La bomba di David: basandosi su documenti recentemente declassificati, Avner Cohen e William Burr hanno scritto un lungo articolo per Foreign Policy per raccontare come, durante gli anni '60, Israele costruì la sua prima bomba atomica. Lo fece in un segreto quasi assoluto, ingannando sulle sue attività e sui suoi obiettivi persino il governo degli Stati Uniti.

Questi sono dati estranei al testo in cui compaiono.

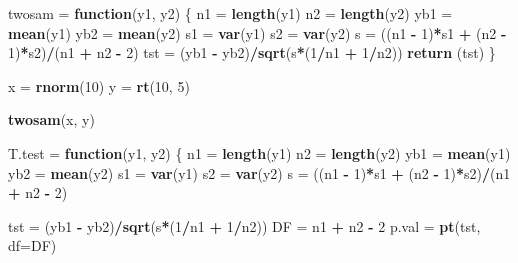 \documentclass[11pt,]{krantz}
\makeatletter
\newenvironment{Shaded}{\begin{snugshade}}{\end{snugshade}}
\newcommand{\KeywordTok}[1]{\textcolor[rgb]{0.13,0.29,0.53}{\textbf{#1}}}
\newcommand{\DataTypeTok}[1]{\textcolor[rgb]{0.13,0.29,0.53}{#1}}
\newcommand{\DecValTok}[1]{\textcolor[rgb]{0.00,0.00,0.81}{#1}}
\newcommand{\StringTok}[1]{\textcolor[rgb]{0.31,0.60,0.02}{#1}}
\newcommand{\ControlFlowTok}[1]{\textcolor[rgb]{0.13,0.29,0.53}{\textbf{#1}}}
\newcommand{\OperatorTok}[1]{\textcolor[rgb]{0.81,0.36,0.00}{\textbf{#1}}}
\newcommand{\NormalTok}[1]{#1}
\newenvironment{kframe}{%
\medskip{}
\setlength{\fboxsep}{.8em}
 \def\at@end@of@kframe{}%
 \ifinner\ifhmode%
  \def\at@end@of@kframe{\end{minipage}}%
  \begin{minipage}{\columnwidth}%
 \fi\fi%
 \def\FrameCommand##1{\hskip\@totalleftmargin \hskip-\fboxsep
 \colorbox{shadecolor}{##1}\hskip-\fboxsep
     \hskip-\linewidth \hskip-\@totalleftmargin \hskip\columnwidth}%
 \MakeFramed {\advance\hsize-\width
   \@totalleftmargin\z@ \linewidth\hsize
   \@setminipage}}%
 {\par\unskip\endMakeFramed%
 \at@end@of@kframe}
\renewenvironment{Shaded}{\begin{kframe}}{\end{kframe}}
\theoremstyle{definition}
\theoremstyle{definition}
\theoremstyle{remark}
\makeatother
\begin{document}
\begin{Shaded}
\begin{Highlighting}[]
\NormalTok{twosam =}\StringTok{ }\ControlFlowTok{function}\NormalTok{(y1, y2) }
\NormalTok{\{}
\NormalTok{  n1  =}\StringTok{ }\KeywordTok{length}\NormalTok{(y1)}
\NormalTok{  n2  =}\StringTok{ }\KeywordTok{length}\NormalTok{(y2)}
\NormalTok{  yb1 =}\StringTok{ }\KeywordTok{mean}\NormalTok{(y1)}
\NormalTok{  yb2 =}\StringTok{ }\KeywordTok{mean}\NormalTok{(y2)}
\NormalTok{  s1  =}\StringTok{ }\KeywordTok{var}\NormalTok{(y1)}
\NormalTok{  s2  =}\StringTok{ }\KeywordTok{var}\NormalTok{(y2) }
\NormalTok{  s   =}\StringTok{ }\NormalTok{((n1 }\OperatorTok{-}\StringTok{ }\DecValTok{1}\NormalTok{)}\OperatorTok{*}\NormalTok{s1 }\OperatorTok{+}\StringTok{ }\NormalTok{(n2 }\OperatorTok{-}\StringTok{ }\DecValTok{1}\NormalTok{)}\OperatorTok{*}\NormalTok{s2)}\OperatorTok{/}\NormalTok{(n1 }\OperatorTok{+}\StringTok{ }\NormalTok{n2 }\OperatorTok{-}\StringTok{ }\DecValTok{2}\NormalTok{)}
\NormalTok{  tst =}\StringTok{ }\NormalTok{(yb1 }\OperatorTok{-}\StringTok{ }\NormalTok{yb2)}\OperatorTok{/}\KeywordTok{sqrt}\NormalTok{(s}\OperatorTok{*}\NormalTok{(}\DecValTok{1}\OperatorTok{/}\NormalTok{n1 }\OperatorTok{+}\StringTok{ }\DecValTok{1}\OperatorTok{/}\NormalTok{n2))}
  \KeywordTok{return}\NormalTok{ (tst)}
\NormalTok{\}}

\NormalTok{x =}\StringTok{ }\KeywordTok{rnorm}\NormalTok{(}\DecValTok{10}\NormalTok{)}
\NormalTok{y =}\StringTok{ }\KeywordTok{rt}\NormalTok{(}\DecValTok{10}\NormalTok{, }\DecValTok{5}\NormalTok{)}

\KeywordTok{twosam}\NormalTok{(x, y)}

\NormalTok{T.test =}\StringTok{ }\ControlFlowTok{function}\NormalTok{(y1, y2) }
\NormalTok{\{}
\NormalTok{  n1  =}\StringTok{ }\KeywordTok{length}\NormalTok{(y1)}
\NormalTok{  n2  =}\StringTok{ }\KeywordTok{length}\NormalTok{(y2)}
\NormalTok{  yb1 =}\StringTok{ }\KeywordTok{mean}\NormalTok{(y1)}
\NormalTok{  yb2 =}\StringTok{ }\KeywordTok{mean}\NormalTok{(y2)}
\NormalTok{  s1  =}\StringTok{ }\KeywordTok{var}\NormalTok{(y1)}
\NormalTok{  s2  =}\StringTok{ }\KeywordTok{var}\NormalTok{(y2) }
\NormalTok{  s   =}\StringTok{ }\NormalTok{((n1 }\OperatorTok{-}\StringTok{ }\DecValTok{1}\NormalTok{)}\OperatorTok{*}\NormalTok{s1 }\OperatorTok{+}\StringTok{ }\NormalTok{(n2 }\OperatorTok{-}\StringTok{ }\DecValTok{1}\NormalTok{)}\OperatorTok{*}\NormalTok{s2)}\OperatorTok{/}\NormalTok{(n1 }\OperatorTok{+}\StringTok{ }\NormalTok{n2 }\OperatorTok{-}\StringTok{ }\DecValTok{2}\NormalTok{)}

\NormalTok{  tst =}\StringTok{ }\NormalTok{(yb1 }\OperatorTok{-}\StringTok{ }\NormalTok{yb2)}\OperatorTok{/}\KeywordTok{sqrt}\NormalTok{(s}\OperatorTok{*}\NormalTok{(}\DecValTok{1}\OperatorTok{/}\NormalTok{n1 }\OperatorTok{+}\StringTok{ }\DecValTok{1}\OperatorTok{/}\NormalTok{n2))}
\NormalTok{  DF =}\StringTok{ }\NormalTok{n1 }\OperatorTok{+}\StringTok{ }\NormalTok{n2 }\OperatorTok{-}\StringTok{ }\DecValTok{2}
\NormalTok{  p.val =}\StringTok{ }\KeywordTok{pt}\NormalTok{(tst, }\DataTypeTok{df=}\NormalTok{DF)}
  

\end{Highlighting}
\end{Shaded}
\end{document}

Ecco chi era - forse - Jack lo Squartatore: l’uomo che terrorizzò la Londra Vittoriana di fine ‘800 era un immigrato polacco arrivato in Inghilterra nel 1881. Si chiamava Aaron Kosminski, faceva il barbiere e morì in manicomio nel 1919 senza essere mai stato scoperto. Ora però il dna presente su alcuni indumenti di una delle sue vittime potrebbe aiutare a mettere la parola “fine” sul giallo.